ちなみに、物語のように美貌の貴公子ではなくいい歳したおっさんです。
ともかく、彼にはかねてから相思相愛の女性がいました。しかし例によって例のごとく、彼女は他の有力者と望まぬ結婚をすることになっていたのです。そこで、主人の赴任に合わせて手に手をとって都から逃げることにしました。
そうして都を出発する日、彼は人知れず彼女を盗み出すことに成功しました。あとは赴任地に辿り着き、何を聞かれても知らぬ存ぜぬと返してしまえば、そのうち周りも諦めるはずです。なにしろ彼が言うには、代わりになる者は彼女の家にも相手側にもそこそこ居たそうですから。そんなこんなで、二人の幸せな生活が始まるはずでした。
しかし、そうそう全てが上手くいくはずもありません。
あと少しで目的地に辿り着くところまで来た日の夕暮れ、彼は足をくじいた彼女の面倒を見ていたため主人たちの集団からはぐれてしまいました。そのとき、立ちこめた叢雲が夕陽と満月を隠してしまったのです。瞬く間に激しい雨まで降りだし、二人はまるで誂えたかのようにそばにあった小屋で雨宿りをすることにしました。
そこが、人を喰うあやかしの棲家だったとも知らずに。
あやかしに気づいた男は咄嗟に太刀を抜き立ち向かおうとしました。しかし、あやかしはそれよりも早く彼女を引き寄せ、あっという間に喉を引き裂き腹を食い破ってしまったのです。半狂乱になりながら切りかかっても、あやかしは気に止めずに彼女を食い続けました。

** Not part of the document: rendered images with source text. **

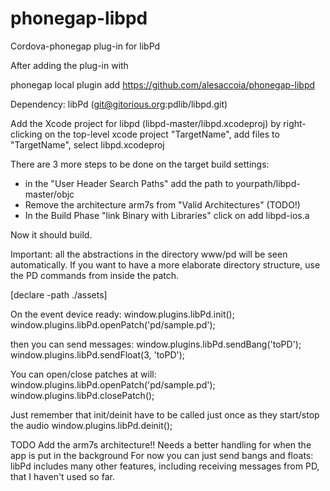 phonegap-libpd
==============

Cordova-phonegap plug-in for libPd

After adding the plug-in with 

phonegap local plugin add https://github.com/alesaccoia/phonegap-libpd

Dependency: libPd (git@gitorious.org:pdlib/libpd.git)

Add the Xcode project for libpd (libpd-master/libpd.xcodeproj) by right-clicking on the
top-level xcode project "TargetName", add files to "TargetName", select libpd.xcodeproj

There are 3 more steps to be done on the target build settings:
- in the "User Header Search Paths" add the path to yourpath/libpd-master/objc
- Remove the architecture arm7s from "Valid Architectures" (TODO!)
- In the Build Phase "link Binary with Libraries" click on add libpd-ios.a

Now it should build. 

Important: all the abstractions in the directory www/pd will be seen automatically.
If you want to have a more elaborate directory structure, use the PD commands from inside the patch.

[declare -path ./assets]

On the event device ready:
window.plugins.libPd.init();
window.plugins.libPd.openPatch('pd/sample.pd');

then you can send messages:
window.plugins.libPd.sendBang('toPD');
window.plugins.libPd.sendFloat(3, 'toPD');

You can open/close patches at will:
window.plugins.libPd.openPatch('pd/sample.pd');
window.plugins.libPd.closePatch();

Just remember that init/deinit have to be called just once as they start/stop the audio
window.plugins.libPd.deinit();

TODO
Add the arm7s architecture!!
Needs a better handling for when the app is put in the background
For now you can just send bangs and floats: libPd includes many other features, including receiving messages from PD, that I haven't used so far.


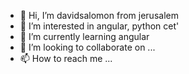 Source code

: - 👋 Hi, I’m davidsalomon from jerusalem
- 👀 I’m interested in angular, python cet'
- 🌱 I’m currently learning angular
- 💞️ I’m looking to collaborate on ...
- 📫 How to reach me ...

<!---
davidsalomonjer/davidsalomonjer is a ✨ special ✨ repository because its `README.md` (this file) appears on your GitHub profile.
You can click the Preview link to take a look at your changes.
--->
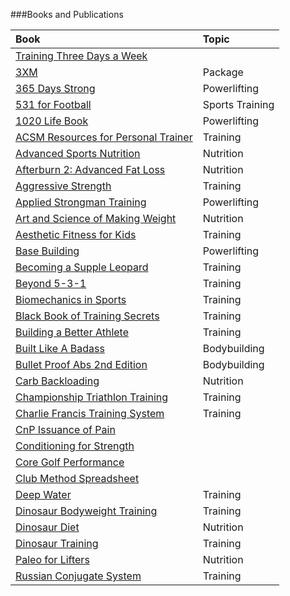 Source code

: ###Books and Publications

Book | Topic  |  
:--------------|:--------------|
[Training Three Days a Week](https://infotomb.com/uylwk.pdf) |
[3XM](https://infotomb.com/48x3x.zip) | Package 
[365 Days Strong](https://infotomb.com/h995v.pdf) | Powerlifting  
[531 for Football](https://infotomb.com/64kd4.pdf) | Sports Training 
[1020 Life Book](https://infotomb.com/jkypu.pdf) | Powerlifting 
[ACSM Resources for Personal Trainer](https://infotomb.com/06r09.pdf) | Training
[Advanced Sports Nutrition](https://infotomb.com/ytn5t.pdf) | Nutrition 
[Afterburn 2: Advanced Fat Loss](https://infotomb.com/inlz8.pdf) | Nutrition 
[Aggressive Strength](https://infotomb.com/clmla.pdf) | Training 
[Applied Strongman Training](https://infotomb.com/uilof.pdf) | Powerlifting 
[Art and Science of Making Weight](https://infotomb.com/mkbkz.pdf) | Nutrition 
[Aesthetic Fitness for Kids](https://infotomb.com/rj1kc.pdf) | Training 
[Base Building](https://infotomb.com/6rlm0.pdf) | Powerlifting 
[Becoming a Supple Leopard](https://infotomb.com/aelvl.pdf) | Training 
[Beyond 5-3-1](https://infotomb.com/2mzu7.pdf) | Training 
[Biomechanics in Sports](https://infotomb.com/tazo3.pdf) | Training 
[Black Book of Training Secrets](https://infotomb.com/kxga6.pdf) | Training 
[Building a Better Athlete](https://infotomb.com/jqwoq.pdf) | Training 
[Built Like A Badass](https://infotomb.com/qq5la.pdf) | Bodybuilding 
[Bullet Proof Abs 2nd Edition](https://infotomb.com/dqxfe.pdf) | Bodybuilding 
[Carb Backloading](https://infotomb.com/2umpj.pdf) | Nutrition 
[Championship Triathlon Training](https://infotomb.com/xyo7f.pdf) | Training 
[Charlie Francis Training System](https://infotomb.com/8m5yl.pdf) | Training
[CnP Issuance of Pain](https://infotomb.com/f2gb9.pdf) | 
[Conditioning for Strength](https://infotomb.com/hiut0.pdf)| 
[Core Golf Performance](https://infotomb.com/wf12j.pdf) | 
[Club Method Spreadsheet](https://infotomb.com/rrjov.pdf) | 
[Deep Water](https://infotomb.com/7msuw.pdf) | Training 
[Dinosaur Bodyweight Training](https://infotomb.com/cf9aa.pdf) | Training |
[Dinosaur Diet](https://infotomb.com/3o0r7.pdf) | Nutrition 
[Dinosaur Training](https://infotomb.com/ulgma.pdf) | Training 
[Paleo for Lifters](https://infotomb.com/qxvag.pdf) | Nutrition 
[Russian Conjugate System](https://infotomb.com/eb23p.pdf) | Training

いつしか、彼は太刀を握りしめ立ち尽くしたまま気を失っていました。
そして、気がついたときには、彼女は血溜まりに横たわる白い骨に変わっていたのです。
泣きながら名前を呼び続けても状況は変わりません。
こうして、彼は最愛の人を失ってしまいましたとさ。
※※※
「はい。というのが、今回の依頼のあらましだよ」
わりと凄惨な話を語り終えると、セツはにこやかに手を打った。
「そのあやかしの退治が今回の主な任務なんだけど、ここまでで何か質問はあるかな?」
「そう、ですね」
視線を送られ、リツは唇に指を当てた。あやかしの特徴、出現した日時や場所の詳細、聞きたいことは山ほどある。しかし、一番気になるのはもっと他のことだ。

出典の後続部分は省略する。